(Beginning of Data under study)
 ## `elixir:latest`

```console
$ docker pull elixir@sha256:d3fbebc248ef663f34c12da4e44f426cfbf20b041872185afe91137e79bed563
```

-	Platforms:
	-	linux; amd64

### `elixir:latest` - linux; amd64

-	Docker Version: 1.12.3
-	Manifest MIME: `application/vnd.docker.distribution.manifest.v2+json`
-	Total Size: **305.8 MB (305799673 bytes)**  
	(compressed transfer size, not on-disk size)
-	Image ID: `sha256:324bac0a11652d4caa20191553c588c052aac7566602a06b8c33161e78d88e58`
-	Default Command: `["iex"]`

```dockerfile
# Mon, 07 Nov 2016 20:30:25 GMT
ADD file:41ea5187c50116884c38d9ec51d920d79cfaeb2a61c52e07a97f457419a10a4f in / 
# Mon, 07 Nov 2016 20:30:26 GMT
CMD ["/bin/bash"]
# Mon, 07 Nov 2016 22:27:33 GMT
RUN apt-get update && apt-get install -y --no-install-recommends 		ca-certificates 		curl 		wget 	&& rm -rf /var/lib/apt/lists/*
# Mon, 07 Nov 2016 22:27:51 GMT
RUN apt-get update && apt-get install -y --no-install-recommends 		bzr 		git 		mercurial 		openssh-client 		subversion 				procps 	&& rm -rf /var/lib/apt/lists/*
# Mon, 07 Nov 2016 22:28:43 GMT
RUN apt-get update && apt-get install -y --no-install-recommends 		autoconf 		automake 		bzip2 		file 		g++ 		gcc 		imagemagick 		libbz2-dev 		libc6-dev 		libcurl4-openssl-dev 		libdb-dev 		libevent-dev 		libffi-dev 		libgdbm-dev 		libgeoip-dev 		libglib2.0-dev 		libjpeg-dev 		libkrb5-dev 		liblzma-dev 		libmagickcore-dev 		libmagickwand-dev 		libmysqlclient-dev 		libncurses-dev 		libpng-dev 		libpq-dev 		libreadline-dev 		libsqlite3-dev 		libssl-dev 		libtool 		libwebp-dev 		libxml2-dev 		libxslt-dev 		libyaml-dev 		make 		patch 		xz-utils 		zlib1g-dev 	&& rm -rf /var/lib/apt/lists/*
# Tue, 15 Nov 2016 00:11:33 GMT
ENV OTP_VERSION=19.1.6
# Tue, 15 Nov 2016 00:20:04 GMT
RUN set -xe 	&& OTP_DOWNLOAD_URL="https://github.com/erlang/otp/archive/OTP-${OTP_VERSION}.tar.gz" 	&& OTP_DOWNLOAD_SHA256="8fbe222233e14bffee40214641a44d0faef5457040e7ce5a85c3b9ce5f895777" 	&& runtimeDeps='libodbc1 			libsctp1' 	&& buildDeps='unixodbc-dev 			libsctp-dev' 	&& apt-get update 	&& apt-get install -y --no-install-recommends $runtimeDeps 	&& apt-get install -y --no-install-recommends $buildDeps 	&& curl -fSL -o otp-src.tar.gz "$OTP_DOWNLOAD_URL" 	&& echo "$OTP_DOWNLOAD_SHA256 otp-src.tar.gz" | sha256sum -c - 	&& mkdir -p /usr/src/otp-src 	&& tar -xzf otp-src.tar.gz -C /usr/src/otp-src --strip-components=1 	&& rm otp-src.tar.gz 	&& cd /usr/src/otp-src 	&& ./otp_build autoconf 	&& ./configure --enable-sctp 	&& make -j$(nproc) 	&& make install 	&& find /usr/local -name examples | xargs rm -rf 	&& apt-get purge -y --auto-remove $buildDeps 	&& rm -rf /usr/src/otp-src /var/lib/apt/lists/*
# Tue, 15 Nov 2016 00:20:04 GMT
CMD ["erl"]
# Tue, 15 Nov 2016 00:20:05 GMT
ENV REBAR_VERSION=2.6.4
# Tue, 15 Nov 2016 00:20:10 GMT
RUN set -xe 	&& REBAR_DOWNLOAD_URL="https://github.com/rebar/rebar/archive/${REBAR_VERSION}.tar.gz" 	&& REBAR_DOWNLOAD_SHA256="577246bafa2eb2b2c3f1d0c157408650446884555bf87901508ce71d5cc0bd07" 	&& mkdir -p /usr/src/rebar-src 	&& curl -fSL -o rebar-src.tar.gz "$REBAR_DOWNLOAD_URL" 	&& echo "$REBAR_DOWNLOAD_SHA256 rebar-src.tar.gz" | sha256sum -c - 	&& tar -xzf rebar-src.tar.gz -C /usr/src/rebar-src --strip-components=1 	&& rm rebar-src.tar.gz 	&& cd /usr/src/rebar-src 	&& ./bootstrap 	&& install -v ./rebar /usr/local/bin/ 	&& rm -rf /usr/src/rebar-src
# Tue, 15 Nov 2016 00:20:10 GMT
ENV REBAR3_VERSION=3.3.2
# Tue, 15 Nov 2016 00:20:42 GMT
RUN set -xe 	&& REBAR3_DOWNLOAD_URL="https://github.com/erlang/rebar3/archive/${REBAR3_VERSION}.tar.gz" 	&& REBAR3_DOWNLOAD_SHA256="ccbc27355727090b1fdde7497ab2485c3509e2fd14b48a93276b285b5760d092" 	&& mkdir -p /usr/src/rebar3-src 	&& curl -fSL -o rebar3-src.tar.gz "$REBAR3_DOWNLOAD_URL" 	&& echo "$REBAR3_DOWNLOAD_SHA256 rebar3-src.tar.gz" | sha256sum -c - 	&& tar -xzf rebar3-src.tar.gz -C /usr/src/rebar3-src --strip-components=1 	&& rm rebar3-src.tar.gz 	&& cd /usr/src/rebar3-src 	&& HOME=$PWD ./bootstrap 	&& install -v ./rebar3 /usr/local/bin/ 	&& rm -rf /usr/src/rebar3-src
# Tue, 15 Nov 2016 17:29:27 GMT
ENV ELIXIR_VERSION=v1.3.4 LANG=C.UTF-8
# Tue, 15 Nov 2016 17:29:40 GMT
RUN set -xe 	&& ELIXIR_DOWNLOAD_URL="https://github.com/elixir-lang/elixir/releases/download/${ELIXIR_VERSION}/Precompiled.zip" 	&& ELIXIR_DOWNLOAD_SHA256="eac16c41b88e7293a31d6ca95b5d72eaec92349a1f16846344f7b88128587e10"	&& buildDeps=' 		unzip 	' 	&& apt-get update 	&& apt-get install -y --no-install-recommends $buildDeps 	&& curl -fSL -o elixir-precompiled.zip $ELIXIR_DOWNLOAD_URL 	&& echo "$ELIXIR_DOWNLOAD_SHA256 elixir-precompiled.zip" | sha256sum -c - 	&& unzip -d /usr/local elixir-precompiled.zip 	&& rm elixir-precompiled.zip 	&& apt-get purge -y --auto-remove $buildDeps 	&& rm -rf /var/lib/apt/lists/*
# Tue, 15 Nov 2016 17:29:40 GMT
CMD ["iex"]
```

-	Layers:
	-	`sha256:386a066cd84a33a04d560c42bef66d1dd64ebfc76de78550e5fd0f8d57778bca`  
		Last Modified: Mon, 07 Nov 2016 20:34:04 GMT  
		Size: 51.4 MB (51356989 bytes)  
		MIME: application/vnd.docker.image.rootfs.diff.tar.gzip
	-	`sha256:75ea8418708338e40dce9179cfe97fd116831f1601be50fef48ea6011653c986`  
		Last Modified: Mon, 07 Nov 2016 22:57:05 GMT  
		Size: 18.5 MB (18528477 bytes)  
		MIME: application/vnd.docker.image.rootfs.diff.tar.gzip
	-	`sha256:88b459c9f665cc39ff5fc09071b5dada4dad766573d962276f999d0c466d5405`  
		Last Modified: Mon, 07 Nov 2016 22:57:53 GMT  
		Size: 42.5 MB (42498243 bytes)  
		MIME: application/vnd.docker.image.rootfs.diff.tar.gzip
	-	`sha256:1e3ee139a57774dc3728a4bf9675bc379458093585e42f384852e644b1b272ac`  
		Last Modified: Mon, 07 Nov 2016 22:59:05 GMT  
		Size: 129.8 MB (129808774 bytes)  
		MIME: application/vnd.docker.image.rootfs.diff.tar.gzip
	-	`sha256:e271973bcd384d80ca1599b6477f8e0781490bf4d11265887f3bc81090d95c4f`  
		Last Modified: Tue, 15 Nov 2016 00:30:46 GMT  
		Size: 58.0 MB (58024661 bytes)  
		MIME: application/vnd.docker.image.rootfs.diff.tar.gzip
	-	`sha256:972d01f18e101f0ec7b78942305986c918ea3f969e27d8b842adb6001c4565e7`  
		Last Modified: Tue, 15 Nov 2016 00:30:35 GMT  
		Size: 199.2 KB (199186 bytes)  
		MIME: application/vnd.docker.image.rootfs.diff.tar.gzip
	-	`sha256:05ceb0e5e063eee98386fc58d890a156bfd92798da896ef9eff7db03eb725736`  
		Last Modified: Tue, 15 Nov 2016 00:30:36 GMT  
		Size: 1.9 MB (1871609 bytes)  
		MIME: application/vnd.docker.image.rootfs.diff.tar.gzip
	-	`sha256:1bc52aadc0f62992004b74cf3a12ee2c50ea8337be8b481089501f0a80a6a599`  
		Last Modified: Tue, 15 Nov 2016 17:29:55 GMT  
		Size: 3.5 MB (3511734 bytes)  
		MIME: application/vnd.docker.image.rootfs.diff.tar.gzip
(End of Data under study)
* [Task to complete]: Take from the material above the lines running from the one with "Last Modified: Tue, 15 Nov 2016 00:30:46" through the one with "Last Modified: Tue, 15 Nov 2016 00:30:35", and repeat them exactly, with nothing else.

* [Solution]:
		Last Modified: Tue, 15 Nov 2016 00:30:46 GMT  
		Size: 58.0 MB (58024661 bytes)  
		MIME: application/vnd.docker.image.rootfs.diff.tar.gzip
	-	`sha256:972d01f18e101f0ec7b78942305986c918ea3f969e27d8b842adb6001c4565e7`  
		Last Modified: Tue, 15 Nov 2016 00:30:35 GMT  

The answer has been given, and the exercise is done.